Твердохлебов слушал молча, уставившись в пол перед креслом, и было трудно понять, что он думает по поводу моего заманчивого предложения. Когда я наконец закончил свою сбивчивую речь, он спросил, что же мне мешает это сделать. Я честно признался, что работа в таком месте и в таком качестве не есть моя заветная мечта и я готов пойти на это только в интересах демократического движения. Иначе говоря, мне нужна была командировка, направление, свидетельство того, что я не из шкурных соображений пошел работать пособником палачей.
Андрей Твердохлебов даже не усмехнулся, как, наверное, сделал бы на его месте любой, а начал очень популярно объяснять, как устроено демократическое движение. В нем есть место инициативе, ответственности, жертвенности, взаимопомощи и много еще чему, но нет в нем ни коллективной ответственности, ни партийных заданий, ни конспирации, ни других атрибутов подпольной революционной борьбы.
Я был обескуражен. Мне казалось, что я делаю предложение, от которого невозможно отказаться. Наверное, я не вызываю полного доверия, что, в общем-то, нормально, думал я тогда. Пройдет немного времени, меня признают своим и будут доверять.
Прошло немного времени, и я понял, насколько нелепы были мои конспирологические затеи. Демократическое движение – это не городская партизанщина, не подпольная борьба и не игра в революционную романтику. Это серьезнее. Это открытое противостояние откровенному злу в образе коммунистического режима.
От иллюзий к делу
В двадцать лет кажется, что противостоять откровенному злу надо непременно на баррикадах или героических демонстрациях на Красной площади. Это так смело и красиво! Жизнь, однако, устроена куда прозаичнее. Потерпев фиаско с планом внедрения в психиатрические службы, я стал собирать материалы по репрессивной психиатрии. Замысел книги уже зрел в моей голове, и неотвратимо приближался день, когда надо было сесть за стол и начать писать.

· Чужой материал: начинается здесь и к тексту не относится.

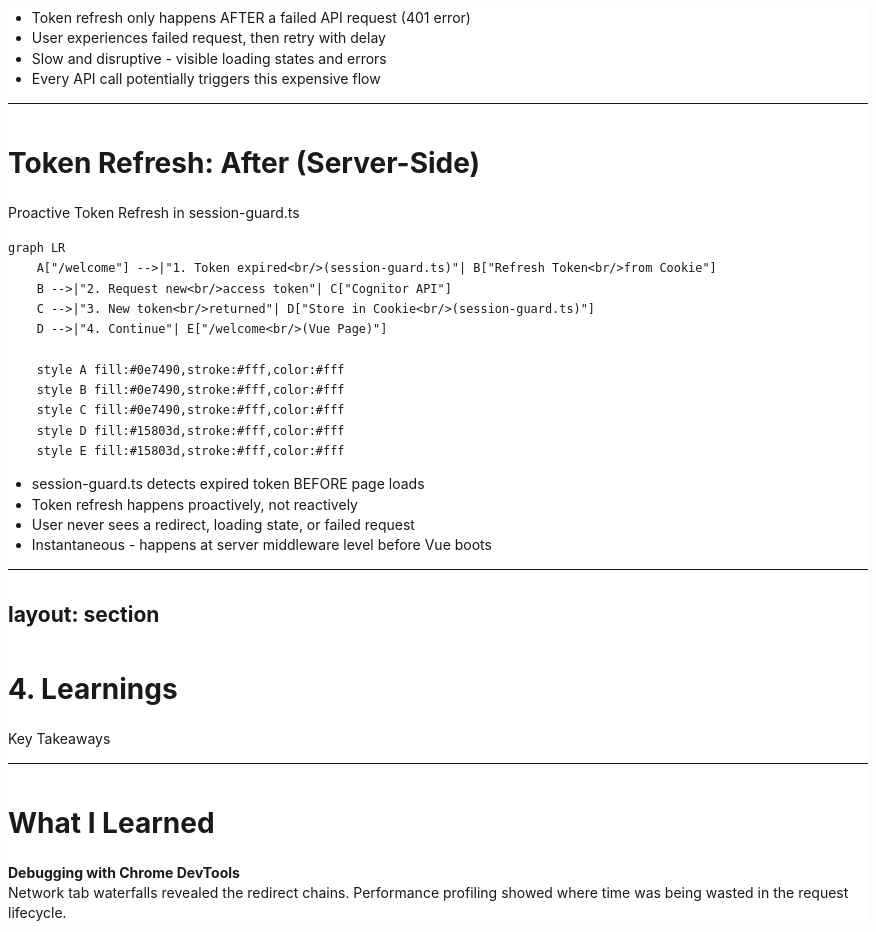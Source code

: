 - Token refresh only happens AFTER a failed API request (401 error)
- User experiences failed request, then retry with delay
- Slow and disruptive - visible loading states and errors
- Every API call potentially triggers this expensive flow

</div>

---

# Token Refresh: After (Server-Side)

<div class="text-center mb-4 text-cyan-300 font-bold">Proactive Token Refresh in session-guard.ts</div>

```mermaid
graph LR
    A["/welcome"] -->|"1. Token expired<br/>(session-guard.ts)"| B["Refresh Token<br/>from Cookie"]
    B -->|"2. Request new<br/>access token"| C["Cognitor API"]
    C -->|"3. New token<br/>returned"| D["Store in Cookie<br/>(session-guard.ts)"]
    D -->|"4. Continue"| E["/welcome<br/>(Vue Page)"]

    style A fill:#0e7490,stroke:#fff,color:#fff
    style B fill:#0e7490,stroke:#fff,color:#fff
    style C fill:#0e7490,stroke:#fff,color:#fff
    style D fill:#15803d,stroke:#fff,color:#fff
    style E fill:#15803d,stroke:#fff,color:#fff
```

<div v-click class="mt-4 text-cyan-200 text-base">

- session-guard.ts detects expired token BEFORE page loads
- Token refresh happens proactively, not reactively
- User never sees a redirect, loading state, or failed request
- Instantaneous - happens at server middleware level before Vue boots

</div>

---
layout: section
---

# 4. Learnings
<div class="text-amber-200">Key Takeaways</div>

---

# What I Learned

<div v-click>

**Debugging with Chrome DevTools**
<br> Network tab waterfalls revealed the redirect chains. Performance profiling showed where time was being wasted in the request lifecycle.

Среди постоянных гостей Александры Вениаминовны Азарх был Женя Кокорин – инженер-энергетик, сильный шахматист и отец очаровательной дочери, вдвоем с которой они и жили тогда недалеко от «Динамо». Мы сдружились, и я частенько заходил к ним. Его Леночке было восемь лет, и я в жизни не видел ребенка красивее. Она была умной, живой, веселой и очень непосредственной. Мы с ней замечательно дружили. Но случилась беда – у нее обнаружили саркому. Щека ее опухла, глаза погрустнели. Женя сходил с ума в поисках выхода. Леночку лечили в онкологическом отделении Морозовской больницы, потом выписали домой. Улучшения не наступало. Я тогда работал на «скорой помощи» и часто приезжал сделать назначенные онкологами инъекции или просто обезболивающее. Все Женины друзья принимали участие в судьбе Леночки. Среди них был Сергей Ефимович Генкин – математик и активный участник диссидентского движения, Александр Кронрод – тоже математик и автор первой советской шахматной программы для ЭВМ, друзья Жени по шахматному клубу, какие-то люди, которых я мало знал или не знал вовсе. Все пытались что-то сделать. А сделать было ничего нельзя. Наша любимица быстро угасала. Весной Леночка умерла. Она прожила всего восемь лет – такую несправедливо крохотную жизнь. Я потом не раз сталкивался со смертью, пытался удержать чью-то угасающую жизнь, и далеко не всегда это удавалось, но никогда не испытывал я большего отчаяния, чем в тот раз. Это была какая-то вопиющая несправедливость, хотелось бунтовать против Бога и жизни.